*Problem statement:*
All lines from the one that mentions "a little guidance" through the last of the entries below must be copied exactly, with both ends kept.
==== Input data ====
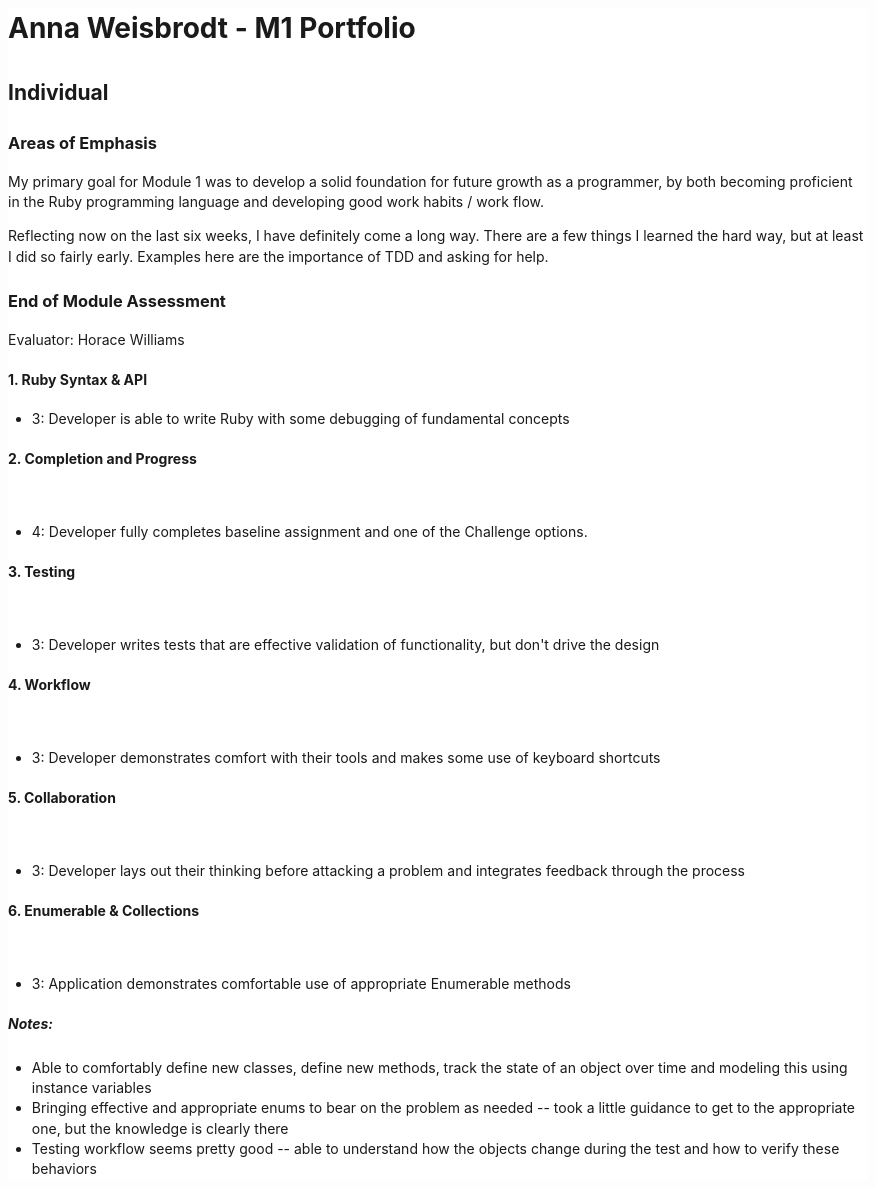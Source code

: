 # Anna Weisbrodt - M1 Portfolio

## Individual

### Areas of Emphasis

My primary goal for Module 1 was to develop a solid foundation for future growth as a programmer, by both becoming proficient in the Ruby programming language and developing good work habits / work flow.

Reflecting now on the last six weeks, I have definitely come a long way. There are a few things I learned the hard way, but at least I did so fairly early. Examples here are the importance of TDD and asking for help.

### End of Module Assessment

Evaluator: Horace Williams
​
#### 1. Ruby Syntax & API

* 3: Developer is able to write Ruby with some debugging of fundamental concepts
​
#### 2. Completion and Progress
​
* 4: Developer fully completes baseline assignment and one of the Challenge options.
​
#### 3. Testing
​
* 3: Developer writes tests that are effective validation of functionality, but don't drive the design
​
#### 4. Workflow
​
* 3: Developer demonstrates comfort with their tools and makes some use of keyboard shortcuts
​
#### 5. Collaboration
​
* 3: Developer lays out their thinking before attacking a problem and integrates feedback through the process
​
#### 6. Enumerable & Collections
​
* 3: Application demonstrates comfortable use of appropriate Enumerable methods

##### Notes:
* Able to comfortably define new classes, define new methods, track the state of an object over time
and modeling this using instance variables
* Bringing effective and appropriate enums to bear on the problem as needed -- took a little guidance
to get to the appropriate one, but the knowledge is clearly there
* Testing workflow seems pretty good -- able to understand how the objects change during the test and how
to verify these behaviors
====
*Solution:*
* Bringing effective and appropriate enums to bear on the problem as needed -- took a little guidance
to get to the appropriate one, but the knowledge is clearly there
* Testing workflow seems pretty good -- able to understand how the objects change during the test and how
to verify these behaviors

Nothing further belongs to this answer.